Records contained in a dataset
..........
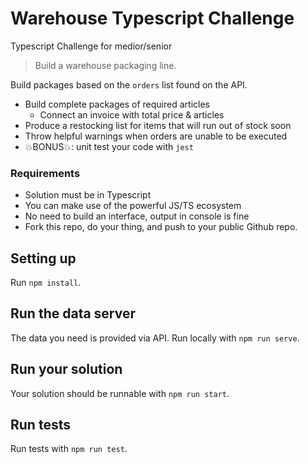 # Warehouse Typescript Challenge

Typescript Challenge for medior/senior

> Build a warehouse packaging line.

Build packages based on the `orders` list found on the API.

- Build complete packages of required articles
  - Connect an invoice with total price & articles
- Produce a restocking list for items that will run out of stock soon
- Throw helpful warnings when orders are unable to be executed
- 💥BONUS💥: unit test your code with `jest`

### Requirements

- Solution must be in Typescript
- You can make use of the powerful JS/TS ecosystem
- No need to build an interface, output in console is fine
- Fork this repo, do your thing, and push to your public Github repo.

## Setting up

Run `npm install`.

## Run the data server

The data you need is provided via API. Run locally with `npm run serve`.

## Run your solution

Your solution should be runnable with `npm run start`.

## Run tests

Run tests with `npm run test`.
..........
Give the entries again exactly. Pictures stay out.

- **RESULT FOR THIS EXERCISE**:
 # Warehouse Typescript Challenge

Typescript Challenge for medior/senior

> Build a warehouse packaging line.

Build packages based on the `orders` list found on the API.

- Build complete packages of required articles
  - Connect an invoice with total price & articles
- Produce a restocking list for items that will run out of stock soon
- Throw helpful warnings when orders are unable to be executed
- 💥BONUS💥: unit test your code with `jest`

### Requirements

- Solution must be in Typescript
- You can make use of the powerful JS/TS ecosystem
- No need to build an interface, output in console is fine
- Fork this repo, do your thing, and push to your public Github repo.

## Setting up

Run `npm install`.

## Run the data server

The data you need is provided via API. Run locally with `npm run serve`.

## Run your solution

Your solution should be runnable with `npm run start`.

## Run tests

Run tests with `npm run test`.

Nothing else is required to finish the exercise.